* **WHAT THIS TASK INVOLVES**: Which lines of the entries below hold the word "possible"? Report each of them.

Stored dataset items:
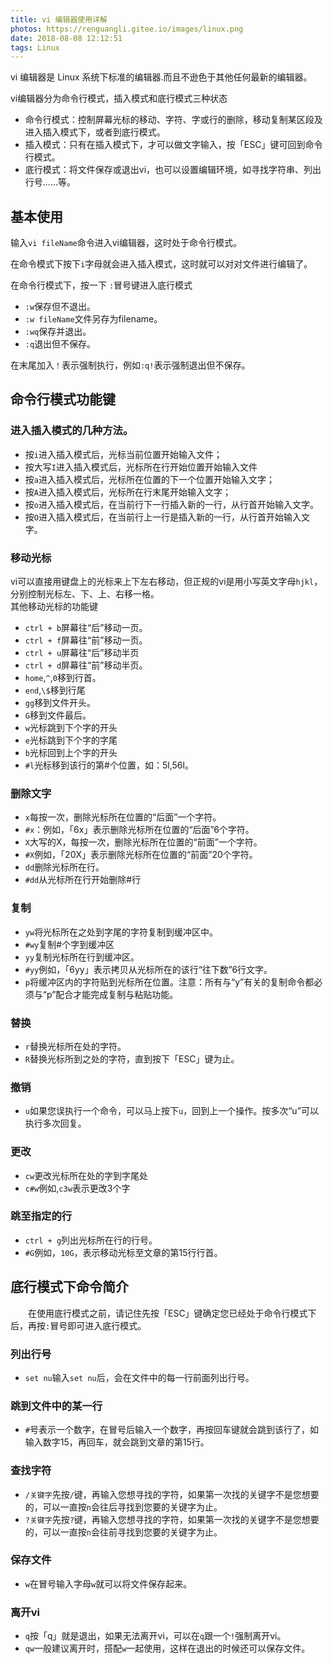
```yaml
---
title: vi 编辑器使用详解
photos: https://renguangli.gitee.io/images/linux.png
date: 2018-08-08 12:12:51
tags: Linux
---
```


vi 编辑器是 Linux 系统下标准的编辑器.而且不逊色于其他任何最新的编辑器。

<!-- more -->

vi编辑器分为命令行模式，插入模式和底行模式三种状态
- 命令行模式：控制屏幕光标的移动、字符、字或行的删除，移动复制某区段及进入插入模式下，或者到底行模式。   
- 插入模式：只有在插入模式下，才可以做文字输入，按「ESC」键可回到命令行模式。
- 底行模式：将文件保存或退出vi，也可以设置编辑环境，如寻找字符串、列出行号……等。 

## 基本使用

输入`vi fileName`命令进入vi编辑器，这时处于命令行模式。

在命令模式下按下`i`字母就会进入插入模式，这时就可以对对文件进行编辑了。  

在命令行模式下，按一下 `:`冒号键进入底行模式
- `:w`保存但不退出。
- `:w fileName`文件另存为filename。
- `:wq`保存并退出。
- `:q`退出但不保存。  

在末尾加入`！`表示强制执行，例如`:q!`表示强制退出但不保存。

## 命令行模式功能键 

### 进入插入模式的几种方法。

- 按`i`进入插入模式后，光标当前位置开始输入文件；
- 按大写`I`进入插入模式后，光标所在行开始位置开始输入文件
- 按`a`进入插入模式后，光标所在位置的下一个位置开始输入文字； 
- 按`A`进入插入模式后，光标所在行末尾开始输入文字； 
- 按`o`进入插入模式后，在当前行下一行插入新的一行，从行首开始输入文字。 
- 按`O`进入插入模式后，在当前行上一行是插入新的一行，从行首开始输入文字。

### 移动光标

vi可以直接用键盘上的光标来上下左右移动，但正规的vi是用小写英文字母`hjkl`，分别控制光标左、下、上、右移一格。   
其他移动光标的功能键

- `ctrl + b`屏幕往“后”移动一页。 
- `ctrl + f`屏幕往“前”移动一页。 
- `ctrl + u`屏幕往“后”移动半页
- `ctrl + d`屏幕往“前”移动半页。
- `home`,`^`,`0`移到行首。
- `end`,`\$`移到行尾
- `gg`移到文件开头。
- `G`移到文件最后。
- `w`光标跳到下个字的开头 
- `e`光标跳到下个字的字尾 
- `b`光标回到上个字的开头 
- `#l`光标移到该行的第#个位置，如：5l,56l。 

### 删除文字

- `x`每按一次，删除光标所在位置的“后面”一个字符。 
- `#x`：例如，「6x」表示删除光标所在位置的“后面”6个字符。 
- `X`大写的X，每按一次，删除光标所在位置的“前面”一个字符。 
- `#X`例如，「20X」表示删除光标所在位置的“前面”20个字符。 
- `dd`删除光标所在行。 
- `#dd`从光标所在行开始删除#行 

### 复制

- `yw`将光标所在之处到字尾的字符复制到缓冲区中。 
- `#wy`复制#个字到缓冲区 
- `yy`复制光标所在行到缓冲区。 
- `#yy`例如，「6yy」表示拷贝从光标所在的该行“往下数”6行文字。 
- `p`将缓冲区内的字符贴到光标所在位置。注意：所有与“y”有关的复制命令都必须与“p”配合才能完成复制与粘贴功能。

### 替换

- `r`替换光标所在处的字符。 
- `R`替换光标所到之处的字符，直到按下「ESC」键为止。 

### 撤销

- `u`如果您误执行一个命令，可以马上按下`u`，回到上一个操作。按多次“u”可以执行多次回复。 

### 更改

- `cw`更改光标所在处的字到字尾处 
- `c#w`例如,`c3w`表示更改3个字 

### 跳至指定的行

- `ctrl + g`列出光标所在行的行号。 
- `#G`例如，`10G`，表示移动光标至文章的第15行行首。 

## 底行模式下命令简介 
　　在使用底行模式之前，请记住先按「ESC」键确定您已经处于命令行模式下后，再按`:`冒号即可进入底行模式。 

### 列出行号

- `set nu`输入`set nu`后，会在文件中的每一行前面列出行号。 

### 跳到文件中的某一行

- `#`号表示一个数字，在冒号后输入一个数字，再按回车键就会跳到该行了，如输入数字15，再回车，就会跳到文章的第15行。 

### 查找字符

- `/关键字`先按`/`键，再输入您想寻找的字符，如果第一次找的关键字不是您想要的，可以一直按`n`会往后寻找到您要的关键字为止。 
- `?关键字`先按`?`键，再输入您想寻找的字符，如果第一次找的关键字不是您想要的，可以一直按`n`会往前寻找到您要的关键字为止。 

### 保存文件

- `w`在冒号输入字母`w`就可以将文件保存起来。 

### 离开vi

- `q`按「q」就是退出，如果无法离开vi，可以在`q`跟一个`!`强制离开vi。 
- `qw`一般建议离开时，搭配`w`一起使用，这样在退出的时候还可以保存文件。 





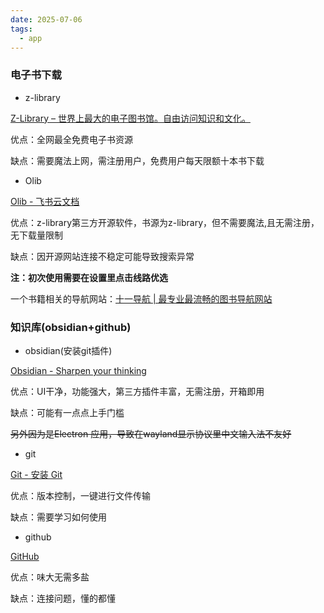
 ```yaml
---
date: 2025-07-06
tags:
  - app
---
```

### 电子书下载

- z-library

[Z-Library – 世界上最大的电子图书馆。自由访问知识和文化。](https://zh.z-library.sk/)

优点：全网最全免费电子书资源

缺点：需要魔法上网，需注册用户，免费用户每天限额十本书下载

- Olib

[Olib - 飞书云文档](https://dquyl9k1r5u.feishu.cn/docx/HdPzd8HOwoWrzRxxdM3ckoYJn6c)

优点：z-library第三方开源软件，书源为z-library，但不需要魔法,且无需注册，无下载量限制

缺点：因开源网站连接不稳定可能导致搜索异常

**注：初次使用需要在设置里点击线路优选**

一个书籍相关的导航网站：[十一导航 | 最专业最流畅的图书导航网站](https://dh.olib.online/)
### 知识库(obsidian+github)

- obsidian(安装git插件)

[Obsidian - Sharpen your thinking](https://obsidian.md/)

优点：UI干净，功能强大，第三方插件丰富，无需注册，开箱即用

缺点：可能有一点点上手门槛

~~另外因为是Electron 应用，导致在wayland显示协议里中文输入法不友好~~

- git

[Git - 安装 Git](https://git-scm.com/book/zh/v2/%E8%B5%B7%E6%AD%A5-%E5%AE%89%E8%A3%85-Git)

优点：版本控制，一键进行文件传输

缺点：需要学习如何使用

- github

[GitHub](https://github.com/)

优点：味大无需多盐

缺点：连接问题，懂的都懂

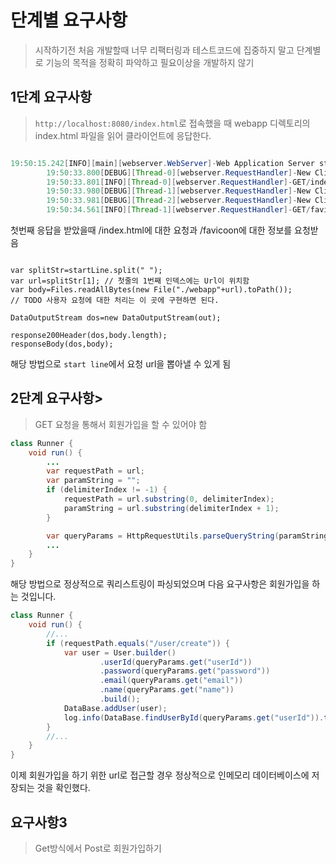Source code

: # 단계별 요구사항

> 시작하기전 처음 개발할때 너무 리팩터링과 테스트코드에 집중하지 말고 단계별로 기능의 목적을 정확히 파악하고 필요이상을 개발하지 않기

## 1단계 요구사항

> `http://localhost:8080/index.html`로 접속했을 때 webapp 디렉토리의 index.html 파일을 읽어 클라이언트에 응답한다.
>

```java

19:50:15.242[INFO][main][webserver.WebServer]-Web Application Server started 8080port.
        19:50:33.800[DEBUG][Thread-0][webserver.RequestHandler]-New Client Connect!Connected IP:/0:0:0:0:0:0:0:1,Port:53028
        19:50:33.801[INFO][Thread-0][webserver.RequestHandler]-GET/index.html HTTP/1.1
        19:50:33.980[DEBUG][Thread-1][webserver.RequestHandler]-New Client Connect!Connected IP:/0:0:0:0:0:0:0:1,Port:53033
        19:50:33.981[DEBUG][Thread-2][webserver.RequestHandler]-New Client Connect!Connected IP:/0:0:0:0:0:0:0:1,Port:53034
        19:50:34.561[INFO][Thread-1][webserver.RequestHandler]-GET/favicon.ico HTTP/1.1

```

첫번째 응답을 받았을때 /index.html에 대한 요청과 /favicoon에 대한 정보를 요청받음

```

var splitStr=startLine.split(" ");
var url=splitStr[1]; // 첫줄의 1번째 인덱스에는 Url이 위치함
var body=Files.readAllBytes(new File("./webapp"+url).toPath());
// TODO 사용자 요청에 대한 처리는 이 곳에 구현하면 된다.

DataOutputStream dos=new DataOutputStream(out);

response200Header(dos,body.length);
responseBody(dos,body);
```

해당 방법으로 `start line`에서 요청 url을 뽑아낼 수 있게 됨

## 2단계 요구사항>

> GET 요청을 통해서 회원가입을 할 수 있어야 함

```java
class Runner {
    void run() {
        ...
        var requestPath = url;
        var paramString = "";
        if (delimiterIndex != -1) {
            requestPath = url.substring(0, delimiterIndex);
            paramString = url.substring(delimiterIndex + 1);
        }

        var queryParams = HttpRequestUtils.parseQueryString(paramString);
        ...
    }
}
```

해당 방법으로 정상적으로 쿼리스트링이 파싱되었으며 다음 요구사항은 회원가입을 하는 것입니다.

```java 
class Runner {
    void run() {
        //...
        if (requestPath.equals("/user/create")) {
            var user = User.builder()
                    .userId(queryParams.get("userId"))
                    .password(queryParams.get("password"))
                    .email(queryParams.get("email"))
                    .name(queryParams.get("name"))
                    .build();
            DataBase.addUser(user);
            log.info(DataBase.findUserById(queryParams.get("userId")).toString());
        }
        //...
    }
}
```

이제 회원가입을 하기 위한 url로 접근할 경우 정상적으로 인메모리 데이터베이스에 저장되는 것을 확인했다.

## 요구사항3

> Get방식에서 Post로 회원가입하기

--

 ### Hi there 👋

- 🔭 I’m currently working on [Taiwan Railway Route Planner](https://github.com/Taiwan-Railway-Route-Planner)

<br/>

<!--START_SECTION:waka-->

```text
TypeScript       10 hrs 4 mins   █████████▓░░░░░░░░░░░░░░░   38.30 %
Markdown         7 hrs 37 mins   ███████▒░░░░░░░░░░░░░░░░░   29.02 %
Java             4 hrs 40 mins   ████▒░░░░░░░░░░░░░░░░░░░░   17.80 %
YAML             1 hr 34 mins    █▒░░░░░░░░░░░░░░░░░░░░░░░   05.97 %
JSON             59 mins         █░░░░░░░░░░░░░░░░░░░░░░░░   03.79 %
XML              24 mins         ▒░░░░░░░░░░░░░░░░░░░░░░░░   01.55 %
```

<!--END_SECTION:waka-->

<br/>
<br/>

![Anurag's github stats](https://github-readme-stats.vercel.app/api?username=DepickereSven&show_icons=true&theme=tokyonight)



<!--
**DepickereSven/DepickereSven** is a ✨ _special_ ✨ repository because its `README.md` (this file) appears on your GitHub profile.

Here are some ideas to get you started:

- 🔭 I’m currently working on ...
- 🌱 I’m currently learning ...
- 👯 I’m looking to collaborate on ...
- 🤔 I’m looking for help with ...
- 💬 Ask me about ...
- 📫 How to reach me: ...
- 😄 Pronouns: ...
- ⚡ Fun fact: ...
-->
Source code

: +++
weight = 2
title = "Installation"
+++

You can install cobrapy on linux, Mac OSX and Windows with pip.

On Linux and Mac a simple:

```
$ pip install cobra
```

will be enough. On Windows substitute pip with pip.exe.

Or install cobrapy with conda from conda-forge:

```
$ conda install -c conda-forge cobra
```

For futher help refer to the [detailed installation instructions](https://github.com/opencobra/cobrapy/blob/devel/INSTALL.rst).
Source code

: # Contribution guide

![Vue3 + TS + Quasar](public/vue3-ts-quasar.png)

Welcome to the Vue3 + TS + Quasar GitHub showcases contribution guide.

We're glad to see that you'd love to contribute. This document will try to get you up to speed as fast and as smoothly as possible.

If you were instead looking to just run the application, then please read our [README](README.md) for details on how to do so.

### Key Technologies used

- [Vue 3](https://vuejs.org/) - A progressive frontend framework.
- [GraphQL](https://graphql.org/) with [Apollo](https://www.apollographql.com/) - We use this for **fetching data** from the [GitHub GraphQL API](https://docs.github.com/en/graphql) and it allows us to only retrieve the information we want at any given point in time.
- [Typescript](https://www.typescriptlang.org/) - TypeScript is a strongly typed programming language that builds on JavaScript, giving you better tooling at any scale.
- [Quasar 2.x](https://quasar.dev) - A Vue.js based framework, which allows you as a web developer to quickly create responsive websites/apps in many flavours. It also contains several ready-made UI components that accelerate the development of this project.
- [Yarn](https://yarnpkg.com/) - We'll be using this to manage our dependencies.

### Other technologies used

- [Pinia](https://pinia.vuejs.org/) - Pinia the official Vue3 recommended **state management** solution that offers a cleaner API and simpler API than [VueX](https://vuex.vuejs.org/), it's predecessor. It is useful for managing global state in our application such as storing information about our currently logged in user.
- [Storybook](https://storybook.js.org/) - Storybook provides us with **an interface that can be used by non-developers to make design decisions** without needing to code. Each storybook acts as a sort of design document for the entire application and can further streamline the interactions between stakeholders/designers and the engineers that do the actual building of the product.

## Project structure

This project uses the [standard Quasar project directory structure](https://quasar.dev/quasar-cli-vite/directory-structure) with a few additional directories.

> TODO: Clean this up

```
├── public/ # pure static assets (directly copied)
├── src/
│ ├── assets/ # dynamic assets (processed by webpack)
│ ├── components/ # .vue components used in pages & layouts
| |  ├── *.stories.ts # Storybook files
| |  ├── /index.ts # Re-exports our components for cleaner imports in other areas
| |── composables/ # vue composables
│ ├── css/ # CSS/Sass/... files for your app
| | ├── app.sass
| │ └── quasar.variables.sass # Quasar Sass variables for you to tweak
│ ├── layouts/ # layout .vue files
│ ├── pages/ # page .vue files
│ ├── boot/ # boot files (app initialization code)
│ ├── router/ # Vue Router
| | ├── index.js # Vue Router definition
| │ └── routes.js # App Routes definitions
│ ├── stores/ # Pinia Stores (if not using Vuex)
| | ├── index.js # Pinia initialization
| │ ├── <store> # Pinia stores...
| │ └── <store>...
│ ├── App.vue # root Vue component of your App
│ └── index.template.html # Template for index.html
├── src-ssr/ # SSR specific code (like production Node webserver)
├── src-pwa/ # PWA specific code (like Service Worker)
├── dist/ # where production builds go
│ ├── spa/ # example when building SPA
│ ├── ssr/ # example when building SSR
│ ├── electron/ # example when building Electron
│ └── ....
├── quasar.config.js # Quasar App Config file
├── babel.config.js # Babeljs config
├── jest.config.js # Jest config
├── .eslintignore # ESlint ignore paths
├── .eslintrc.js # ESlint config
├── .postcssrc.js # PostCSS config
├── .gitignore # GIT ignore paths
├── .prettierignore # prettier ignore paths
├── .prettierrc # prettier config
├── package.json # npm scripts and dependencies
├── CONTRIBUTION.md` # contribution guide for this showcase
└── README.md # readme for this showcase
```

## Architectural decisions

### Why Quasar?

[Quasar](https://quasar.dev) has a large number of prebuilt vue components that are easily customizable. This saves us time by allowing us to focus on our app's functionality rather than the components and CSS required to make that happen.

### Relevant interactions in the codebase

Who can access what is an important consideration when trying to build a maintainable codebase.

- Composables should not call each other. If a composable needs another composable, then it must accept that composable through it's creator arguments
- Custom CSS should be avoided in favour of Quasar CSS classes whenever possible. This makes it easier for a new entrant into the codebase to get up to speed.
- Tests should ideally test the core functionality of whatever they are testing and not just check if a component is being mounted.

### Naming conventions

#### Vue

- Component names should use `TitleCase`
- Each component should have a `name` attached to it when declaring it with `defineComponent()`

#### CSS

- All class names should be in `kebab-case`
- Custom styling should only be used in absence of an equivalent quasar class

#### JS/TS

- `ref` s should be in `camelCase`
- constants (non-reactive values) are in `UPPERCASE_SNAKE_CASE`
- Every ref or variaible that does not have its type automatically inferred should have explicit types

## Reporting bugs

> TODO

* **TASK ANSWER**:
We're glad to see that you'd love to contribute. This document will try to get you up to speed as fast and as smoothly as possible.
- Custom CSS should be avoided in favour of Quasar CSS classes whenever possible. This makes it easier for a new entrant into the codebase to get up to speed.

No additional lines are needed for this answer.